[Materials provided]

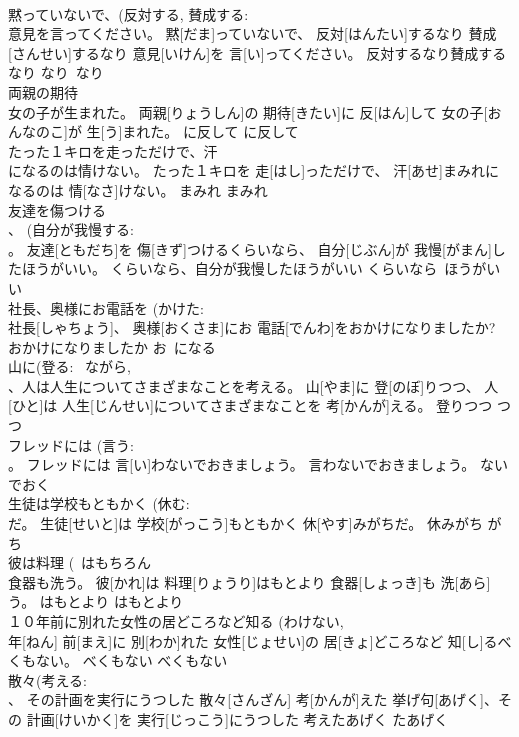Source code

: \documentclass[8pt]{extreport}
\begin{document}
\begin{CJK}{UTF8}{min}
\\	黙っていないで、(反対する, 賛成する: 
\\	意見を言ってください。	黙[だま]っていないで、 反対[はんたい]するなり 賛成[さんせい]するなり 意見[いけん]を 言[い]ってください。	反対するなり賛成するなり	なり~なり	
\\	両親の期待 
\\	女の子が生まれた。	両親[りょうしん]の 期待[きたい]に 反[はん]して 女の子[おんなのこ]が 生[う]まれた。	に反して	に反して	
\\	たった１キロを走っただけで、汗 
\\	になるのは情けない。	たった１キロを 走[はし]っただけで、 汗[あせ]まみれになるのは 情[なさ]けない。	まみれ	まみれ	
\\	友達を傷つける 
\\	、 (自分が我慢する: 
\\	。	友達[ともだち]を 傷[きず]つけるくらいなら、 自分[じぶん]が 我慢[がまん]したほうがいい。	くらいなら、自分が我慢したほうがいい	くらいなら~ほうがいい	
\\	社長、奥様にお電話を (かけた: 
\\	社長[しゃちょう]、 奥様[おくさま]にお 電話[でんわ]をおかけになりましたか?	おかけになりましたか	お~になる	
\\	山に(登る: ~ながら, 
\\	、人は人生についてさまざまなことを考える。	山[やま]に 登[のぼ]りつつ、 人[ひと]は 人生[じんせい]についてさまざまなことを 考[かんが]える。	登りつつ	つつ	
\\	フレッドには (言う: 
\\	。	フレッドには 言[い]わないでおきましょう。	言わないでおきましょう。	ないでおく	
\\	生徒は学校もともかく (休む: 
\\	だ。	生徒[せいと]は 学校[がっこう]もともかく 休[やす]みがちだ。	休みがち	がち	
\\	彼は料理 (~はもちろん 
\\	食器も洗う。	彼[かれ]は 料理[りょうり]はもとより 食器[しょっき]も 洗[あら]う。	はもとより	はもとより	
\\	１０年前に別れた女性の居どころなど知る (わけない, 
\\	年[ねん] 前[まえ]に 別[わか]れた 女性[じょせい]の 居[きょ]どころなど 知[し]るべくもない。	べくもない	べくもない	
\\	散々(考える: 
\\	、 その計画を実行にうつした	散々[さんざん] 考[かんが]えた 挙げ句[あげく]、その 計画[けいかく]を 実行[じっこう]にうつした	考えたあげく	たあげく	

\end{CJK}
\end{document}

[/Materials provided]
[Materials provided]

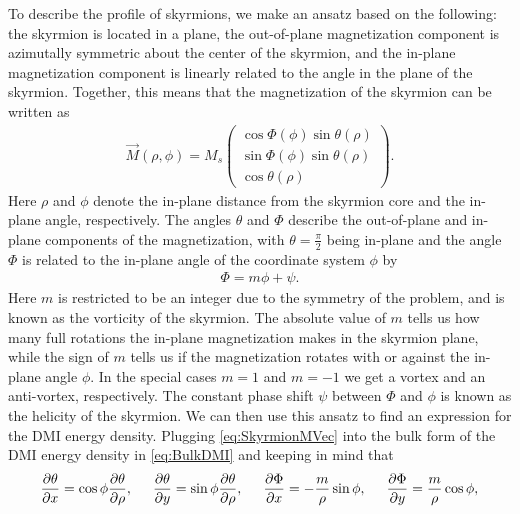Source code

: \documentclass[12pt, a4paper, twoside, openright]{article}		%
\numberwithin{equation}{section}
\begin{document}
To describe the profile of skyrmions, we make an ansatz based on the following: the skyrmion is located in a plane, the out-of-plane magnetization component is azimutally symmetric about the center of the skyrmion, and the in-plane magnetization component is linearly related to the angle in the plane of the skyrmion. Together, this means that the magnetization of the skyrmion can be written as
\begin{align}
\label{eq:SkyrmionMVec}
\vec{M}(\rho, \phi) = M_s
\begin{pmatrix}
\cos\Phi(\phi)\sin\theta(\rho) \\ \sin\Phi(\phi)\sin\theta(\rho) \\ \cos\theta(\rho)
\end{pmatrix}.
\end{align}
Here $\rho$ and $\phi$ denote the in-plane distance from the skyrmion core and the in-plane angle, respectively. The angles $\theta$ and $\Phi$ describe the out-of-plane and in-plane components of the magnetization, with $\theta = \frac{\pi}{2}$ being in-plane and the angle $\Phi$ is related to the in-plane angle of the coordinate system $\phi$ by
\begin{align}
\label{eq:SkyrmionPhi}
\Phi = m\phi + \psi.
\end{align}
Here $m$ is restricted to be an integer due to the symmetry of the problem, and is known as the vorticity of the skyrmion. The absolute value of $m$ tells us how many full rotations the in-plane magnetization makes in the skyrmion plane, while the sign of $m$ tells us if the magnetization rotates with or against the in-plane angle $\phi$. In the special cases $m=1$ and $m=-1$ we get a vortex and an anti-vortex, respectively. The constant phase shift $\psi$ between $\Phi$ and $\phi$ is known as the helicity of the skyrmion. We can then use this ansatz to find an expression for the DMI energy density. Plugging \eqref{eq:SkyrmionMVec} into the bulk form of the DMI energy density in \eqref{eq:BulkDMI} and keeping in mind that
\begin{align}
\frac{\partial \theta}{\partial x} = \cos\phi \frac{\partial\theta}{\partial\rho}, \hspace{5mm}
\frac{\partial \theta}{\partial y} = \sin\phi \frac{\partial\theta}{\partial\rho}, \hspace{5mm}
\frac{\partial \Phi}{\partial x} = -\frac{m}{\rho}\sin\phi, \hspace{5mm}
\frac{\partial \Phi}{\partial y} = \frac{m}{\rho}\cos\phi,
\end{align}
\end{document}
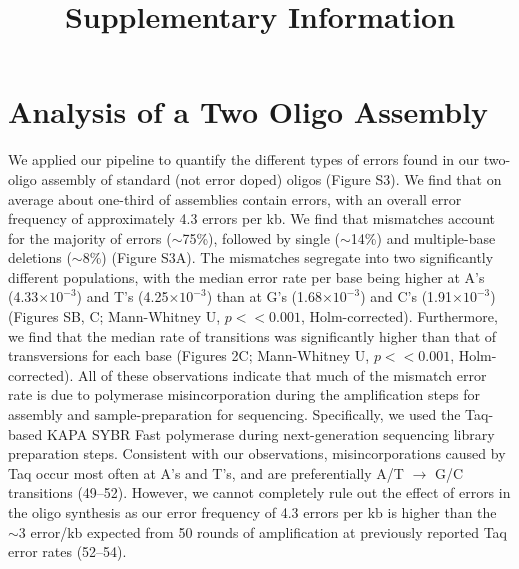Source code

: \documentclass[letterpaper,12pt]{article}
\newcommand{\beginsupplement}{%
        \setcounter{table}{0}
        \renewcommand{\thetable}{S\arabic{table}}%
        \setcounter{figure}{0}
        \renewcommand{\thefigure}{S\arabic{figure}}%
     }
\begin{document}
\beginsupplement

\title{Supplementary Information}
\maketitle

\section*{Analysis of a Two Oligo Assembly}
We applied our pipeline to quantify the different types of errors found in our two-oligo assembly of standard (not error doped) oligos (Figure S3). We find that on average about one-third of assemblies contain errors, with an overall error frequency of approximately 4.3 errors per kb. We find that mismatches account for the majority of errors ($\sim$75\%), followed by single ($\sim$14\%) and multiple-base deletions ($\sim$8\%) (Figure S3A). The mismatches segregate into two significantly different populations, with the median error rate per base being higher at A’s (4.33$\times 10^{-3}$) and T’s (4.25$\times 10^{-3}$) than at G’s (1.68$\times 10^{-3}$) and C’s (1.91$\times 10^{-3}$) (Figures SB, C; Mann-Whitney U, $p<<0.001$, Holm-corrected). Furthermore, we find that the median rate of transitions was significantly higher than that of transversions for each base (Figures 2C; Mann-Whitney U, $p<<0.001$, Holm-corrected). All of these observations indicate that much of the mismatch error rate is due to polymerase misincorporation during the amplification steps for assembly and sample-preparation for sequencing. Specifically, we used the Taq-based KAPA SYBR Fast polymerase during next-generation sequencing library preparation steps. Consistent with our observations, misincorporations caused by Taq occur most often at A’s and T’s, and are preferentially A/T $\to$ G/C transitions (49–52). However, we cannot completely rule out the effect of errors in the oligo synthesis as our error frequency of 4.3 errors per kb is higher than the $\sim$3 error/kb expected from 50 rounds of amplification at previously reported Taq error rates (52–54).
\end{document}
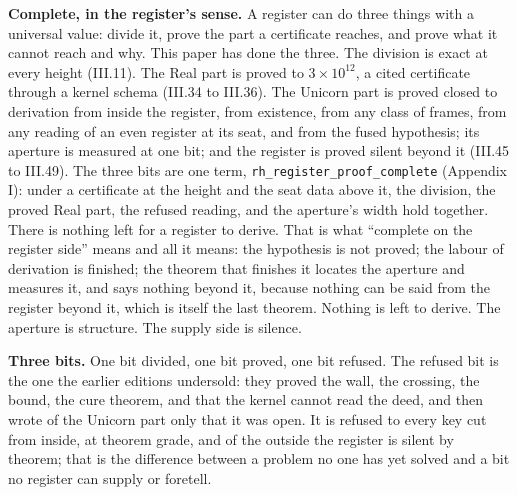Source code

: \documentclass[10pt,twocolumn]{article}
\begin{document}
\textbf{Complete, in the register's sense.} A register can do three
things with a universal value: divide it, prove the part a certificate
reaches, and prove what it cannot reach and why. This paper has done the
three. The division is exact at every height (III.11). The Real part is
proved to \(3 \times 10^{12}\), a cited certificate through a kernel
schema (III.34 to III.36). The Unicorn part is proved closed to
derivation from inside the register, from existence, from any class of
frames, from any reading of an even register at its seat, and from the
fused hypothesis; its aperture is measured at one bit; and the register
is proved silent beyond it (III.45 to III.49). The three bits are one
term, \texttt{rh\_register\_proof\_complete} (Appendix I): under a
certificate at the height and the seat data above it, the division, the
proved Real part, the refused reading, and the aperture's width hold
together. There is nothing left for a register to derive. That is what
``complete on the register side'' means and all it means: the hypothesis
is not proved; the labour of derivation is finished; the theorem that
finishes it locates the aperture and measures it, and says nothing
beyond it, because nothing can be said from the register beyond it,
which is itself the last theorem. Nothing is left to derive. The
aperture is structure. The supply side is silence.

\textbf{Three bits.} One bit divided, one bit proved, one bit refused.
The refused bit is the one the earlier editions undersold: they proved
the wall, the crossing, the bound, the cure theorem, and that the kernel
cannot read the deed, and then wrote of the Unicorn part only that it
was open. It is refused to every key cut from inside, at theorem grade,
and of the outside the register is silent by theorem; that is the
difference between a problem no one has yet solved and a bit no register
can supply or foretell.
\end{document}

[/Materials provided]

Problem:
Each line with the word "フレッドには" in the records above belongs in the result; copy all of them.

Answer to the exercise:
\\	フレッドには (言う: 
\\	。	フレッドには 言[い]わないでおきましょう。	言わないでおきましょう。	ないでおく	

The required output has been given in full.